======== Record excerpts
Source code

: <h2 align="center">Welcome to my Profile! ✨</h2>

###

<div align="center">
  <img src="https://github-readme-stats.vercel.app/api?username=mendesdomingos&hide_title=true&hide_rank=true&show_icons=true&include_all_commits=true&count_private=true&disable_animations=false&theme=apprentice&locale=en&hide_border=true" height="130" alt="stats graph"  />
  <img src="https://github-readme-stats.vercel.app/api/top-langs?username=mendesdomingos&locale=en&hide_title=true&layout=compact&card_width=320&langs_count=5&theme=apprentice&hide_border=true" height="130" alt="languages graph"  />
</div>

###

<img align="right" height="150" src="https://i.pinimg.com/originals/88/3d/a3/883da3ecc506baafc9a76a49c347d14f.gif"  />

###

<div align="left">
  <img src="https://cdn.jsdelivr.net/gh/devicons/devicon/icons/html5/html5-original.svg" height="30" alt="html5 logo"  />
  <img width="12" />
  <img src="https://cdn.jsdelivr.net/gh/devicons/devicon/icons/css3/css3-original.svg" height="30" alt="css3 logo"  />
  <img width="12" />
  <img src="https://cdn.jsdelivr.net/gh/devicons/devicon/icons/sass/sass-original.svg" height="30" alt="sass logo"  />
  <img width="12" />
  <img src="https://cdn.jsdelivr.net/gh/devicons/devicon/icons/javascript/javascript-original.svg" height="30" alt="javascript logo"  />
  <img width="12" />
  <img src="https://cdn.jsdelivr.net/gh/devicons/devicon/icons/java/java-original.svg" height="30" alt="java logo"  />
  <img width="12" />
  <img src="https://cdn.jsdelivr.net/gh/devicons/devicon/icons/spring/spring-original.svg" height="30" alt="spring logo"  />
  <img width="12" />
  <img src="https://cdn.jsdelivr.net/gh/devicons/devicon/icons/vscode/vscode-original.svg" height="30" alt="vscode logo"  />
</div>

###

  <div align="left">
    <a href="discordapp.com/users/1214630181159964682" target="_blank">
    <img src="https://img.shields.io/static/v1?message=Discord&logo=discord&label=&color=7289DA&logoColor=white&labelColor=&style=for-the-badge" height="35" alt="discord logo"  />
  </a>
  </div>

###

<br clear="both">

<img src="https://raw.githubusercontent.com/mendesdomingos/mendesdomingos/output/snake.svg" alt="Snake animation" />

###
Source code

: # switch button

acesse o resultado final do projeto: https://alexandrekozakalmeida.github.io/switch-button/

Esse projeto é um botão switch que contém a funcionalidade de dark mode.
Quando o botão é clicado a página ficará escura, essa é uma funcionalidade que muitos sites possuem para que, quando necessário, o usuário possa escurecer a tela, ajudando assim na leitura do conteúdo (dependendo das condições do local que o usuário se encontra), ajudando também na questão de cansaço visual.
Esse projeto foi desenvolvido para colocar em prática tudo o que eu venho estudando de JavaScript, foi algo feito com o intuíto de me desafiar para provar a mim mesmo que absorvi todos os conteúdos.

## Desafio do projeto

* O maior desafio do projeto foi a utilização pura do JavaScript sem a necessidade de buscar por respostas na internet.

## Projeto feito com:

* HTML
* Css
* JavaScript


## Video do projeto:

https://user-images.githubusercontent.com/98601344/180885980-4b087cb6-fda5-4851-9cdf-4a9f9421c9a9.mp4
================
Would you write out all the records exactly as they read?

Source code

: <h2 align="center">Welcome to my Profile! ✨</h2>

###

<div align="center">
  <img src="https://github-readme-stats.vercel.app/api?username=mendesdomingos&hide_title=true&hide_rank=true&show_icons=true&include_all_commits=true&count_private=true&disable_animations=false&theme=apprentice&locale=en&hide_border=true" height="130" alt="stats graph"  />
  <img src="https://github-readme-stats.vercel.app/api/top-langs?username=mendesdomingos&locale=en&hide_title=true&layout=compact&card_width=320&langs_count=5&theme=apprentice&hide_border=true" height="130" alt="languages graph"  />
</div>

###

<img align="right" height="150" src="https://i.pinimg.com/originals/88/3d/a3/883da3ecc506baafc9a76a49c347d14f.gif"  />

###

<div align="left">
  <img src="https://cdn.jsdelivr.net/gh/devicons/devicon/icons/html5/html5-original.svg" height="30" alt="html5 logo"  />
  <img width="12" />
  <img src="https://cdn.jsdelivr.net/gh/devicons/devicon/icons/css3/css3-original.svg" height="30" alt="css3 logo"  />
  <img width="12" />
  <img src="https://cdn.jsdelivr.net/gh/devicons/devicon/icons/sass/sass-original.svg" height="30" alt="sass logo"  />
  <img width="12" />
  <img src="https://cdn.jsdelivr.net/gh/devicons/devicon/icons/javascript/javascript-original.svg" height="30" alt="javascript logo"  />
  <img width="12" />
  <img src="https://cdn.jsdelivr.net/gh/devicons/devicon/icons/java/java-original.svg" height="30" alt="java logo"  />
  <img width="12" />
  <img src="https://cdn.jsdelivr.net/gh/devicons/devicon/icons/spring/spring-original.svg" height="30" alt="spring logo"  />
  <img width="12" />
  <img src="https://cdn.jsdelivr.net/gh/devicons/devicon/icons/vscode/vscode-original.svg" height="30" alt="vscode logo"  />
</div>

###

  <div align="left">
    <a href="discordapp.com/users/1214630181159964682" target="_blank">
    <img src="https://img.shields.io/static/v1?message=Discord&logo=discord&label=&color=7289DA&logoColor=white&labelColor=&style=for-the-badge" height="35" alt="discord logo"  />
  </a>
  </div>

###

<br clear="both">

<img src="https://raw.githubusercontent.com/mendesdomingos/mendesdomingos/output/snake.svg" alt="Snake animation" />

###
Source code

: # switch button

acesse o resultado final do projeto: https://alexandrekozakalmeida.github.io/switch-button/

Esse projeto é um botão switch que contém a funcionalidade de dark mode.
Quando o botão é clicado a página ficará escura, essa é uma funcionalidade que muitos sites possuem para que, quando necessário, o usuário possa escurecer a tela, ajudando assim na leitura do conteúdo (dependendo das condições do local que o usuário se encontra), ajudando também na questão de cansaço visual.
Esse projeto foi desenvolvido para colocar em prática tudo o que eu venho estudando de JavaScript, foi algo feito com o intuíto de me desafiar para provar a mim mesmo que absorvi todos os conteúdos.

## Desafio do projeto

* O maior desafio do projeto foi a utilização pura do JavaScript sem a necessidade de buscar por respostas na internet.

## Projeto feito com:

* HTML
* Css
* JavaScript


## Video do projeto:

https://user-images.githubusercontent.com/98601344/180885980-4b087cb6-fda5-4851-9cdf-4a9f9421c9a9.mp4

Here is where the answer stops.